The output of the above command will be
[ip]
- [PASS] CAP_DAC_OVERRIDE
- [PASS] CAP_NET_ADMIN
because the ip
command required the capabilities CAP_NET_ADMIN
and
CAP_DAC_OVERRIDE
for this particular task. Another example, ip link set dev tap0 up
only requires CAP_NET_ADMIN
.
If the user didn't have the capabilities it would instead report [FAIL]
on one
of the capabilities. If it failed on the first of the two then it may not even
show the second since commands often bail out as soon as they fail to do
something.
If a command is still failing even though Capmon doesn't report anything there
is the flag -a
or --all
. This changes the place where it listens to another
location which covers many more checks, some of which are not always necessary
and are allowed to fail. This is not the default mode as to not confuse the
user with a bunch of capabilities that usually will not matter.

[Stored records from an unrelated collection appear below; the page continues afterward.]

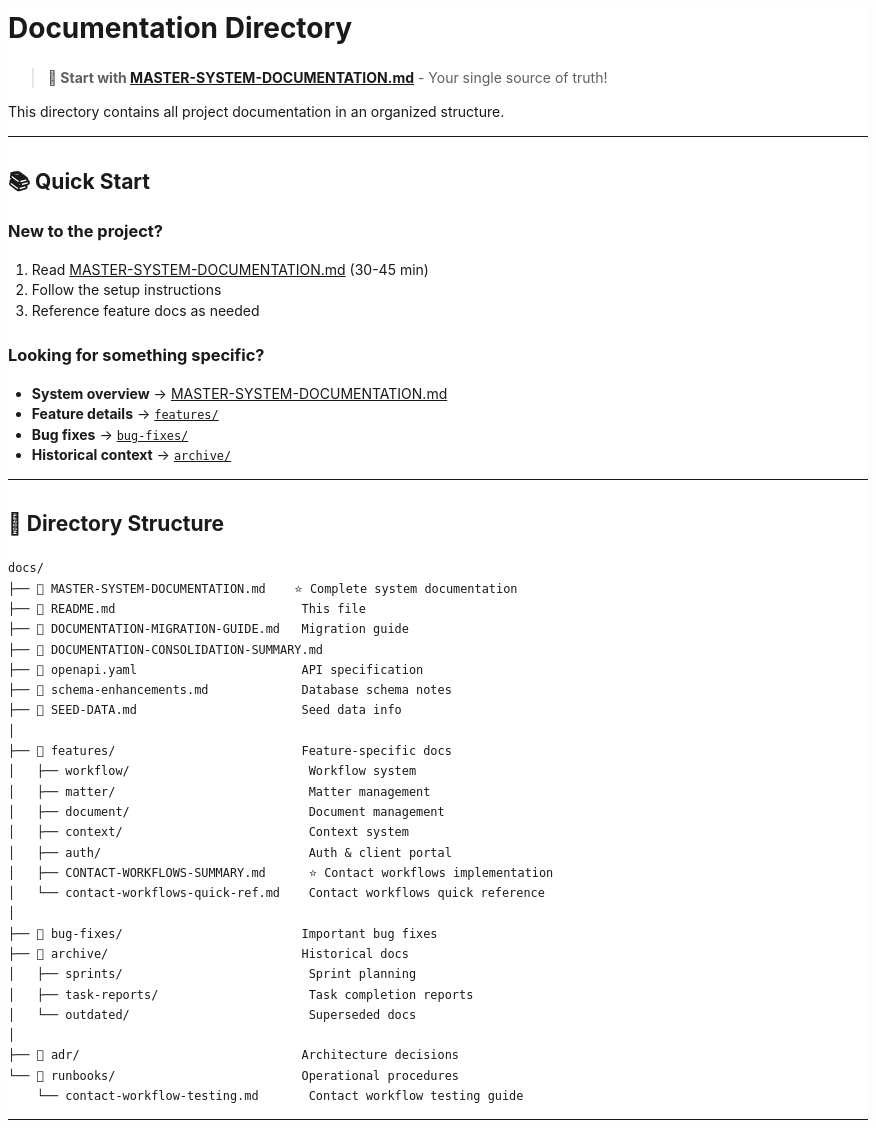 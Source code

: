 # Documentation Directory

> **🎯 Start with [MASTER-SYSTEM-DOCUMENTATION.md](./MASTER-SYSTEM-DOCUMENTATION.md)** - Your single source of truth!

This directory contains all project documentation in an organized structure.

---

## 📚 Quick Start

### New to the project?
1. Read [MASTER-SYSTEM-DOCUMENTATION.md](./MASTER-SYSTEM-DOCUMENTATION.md) (30-45 min)
2. Follow the setup instructions
3. Reference feature docs as needed

### Looking for something specific?
- **System overview** → [MASTER-SYSTEM-DOCUMENTATION.md](./MASTER-SYSTEM-DOCUMENTATION.md)
- **Feature details** → [`features/`](#features-folder)
- **Bug fixes** → [`bug-fixes/`](#bug-fixes-folder)
- **Historical context** → [`archive/`](#archive-folder)

---

## 📁 Directory Structure

```
docs/
├── 📄 MASTER-SYSTEM-DOCUMENTATION.md    ⭐ Complete system documentation
├── 📄 README.md                          This file
├── 📄 DOCUMENTATION-MIGRATION-GUIDE.md   Migration guide
├── 📄 DOCUMENTATION-CONSOLIDATION-SUMMARY.md
├── 📄 openapi.yaml                       API specification
├── 📄 schema-enhancements.md             Database schema notes
├── 📄 SEED-DATA.md                       Seed data info
│
├── 📁 features/                          Feature-specific docs
│   ├── workflow/                         Workflow system
│   ├── matter/                           Matter management
│   ├── document/                         Document management
│   ├── context/                          Context system
│   ├── auth/                             Auth & client portal
│   ├── CONTACT-WORKFLOWS-SUMMARY.md      ⭐ Contact workflows implementation
│   └── contact-workflows-quick-ref.md    Contact workflows quick reference
│
├── 📁 bug-fixes/                         Important bug fixes
├── 📁 archive/                           Historical docs
│   ├── sprints/                          Sprint planning
│   ├── task-reports/                     Task completion reports
│   └── outdated/                         Superseded docs
│
├── 📁 adr/                               Architecture decisions
└── 📁 runbooks/                          Operational procedures
    └── contact-workflow-testing.md       Contact workflow testing guide
```

---
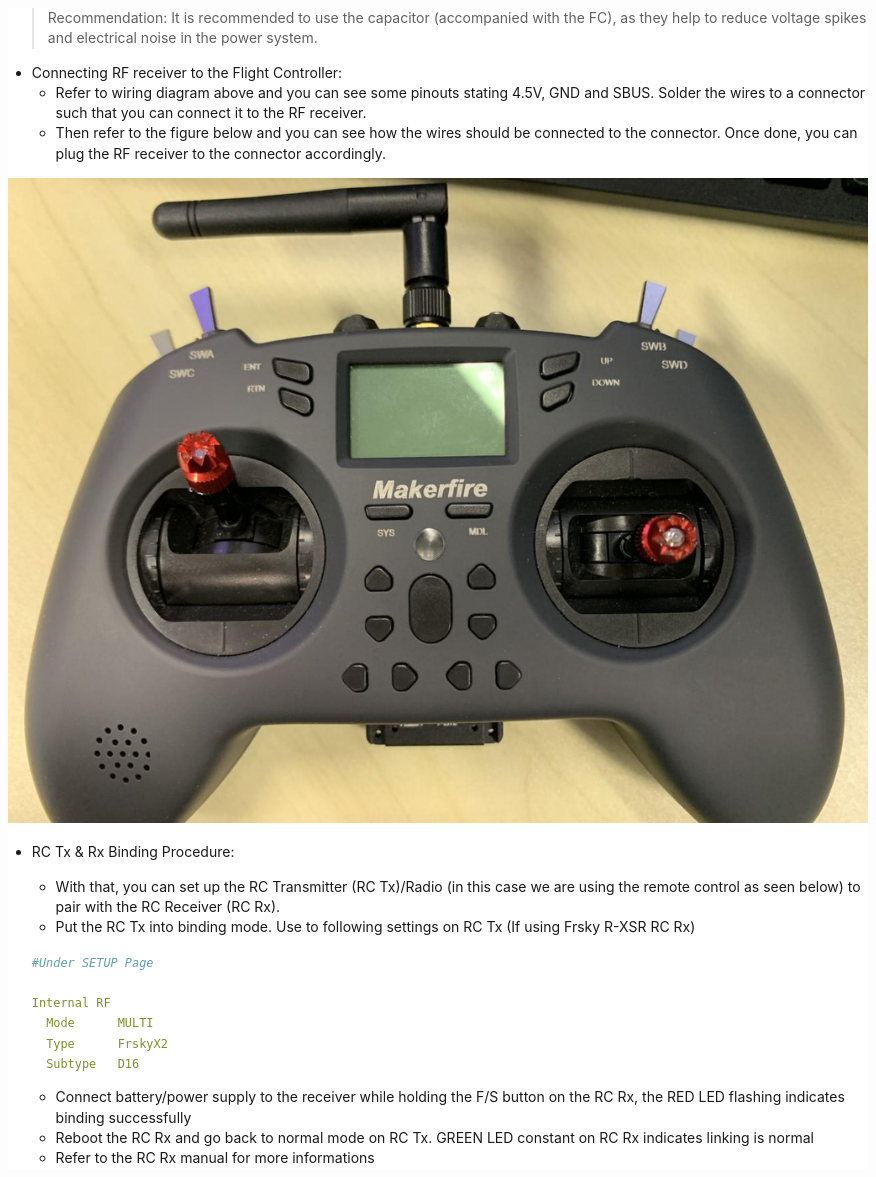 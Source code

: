 > Recommendation: 
>   It is recommended to use the capacitor (accompanied with the FC), as they help to reduce voltage spikes and electrical noise in the power system.





- Connecting RF receiver to the Flight Controller:
  - Refer to wiring diagram above and you can see some pinouts stating 4.5V, GND and SBUS. Solder the wires to a connector such that you can connect it to the RF receiver.
  - Then refer to the figure below and you can see how the wires should be connected to the connector. Once done, you can plug the RF receiver to the connector accordingly. 

![](./SAFMC/assets/controller.jpg)

- RC Tx & Rx Binding Procedure:
    - With that, you can set up the RC Transmitter (RC Tx)/Radio (in this case we are using the remote control as seen below) to pair with the RC Receiver (RC Rx).
    - Put the RC Tx into binding mode. Use to following settings on RC Tx (If using Frsky R-XSR RC Rx)

  ```yaml
  #Under SETUP Page

  Internal RF
    Mode      MULTI
    Type      FrskyX2
    Subtype   D16
  ```
    - Connect battery/power supply to the receiver while holding the F/S button on the RC Rx, the RED LED flashing indicates binding successfully
    - Reboot the RC Rx and go back to normal mode on RC Tx. GREEN LED constant on RC Rx indicates linking is normal
    - Refer to the RC Rx manual for more informations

It is recommended to give Capmon the capabilities it needs. Running it with sudo will pass sudo rights to any child processes, preventing the return value of the cap check to be correct.
To use Capmon without sudo you must assign CAP_DAC_OVERRIDE
and
CAP_SYS_ADMIN
to yourself and to capmon
. For a guide on how to set
capabilities see A simpler life without
sudo.
See Monitor mode documentation for usage of the legacy monitor mode.
make
sudo make install
The Makefile is a wrapper around CMake that will fetch the submodules and
output any build artifacts into the build/
directory.
These should be available on most modern Linux distributions.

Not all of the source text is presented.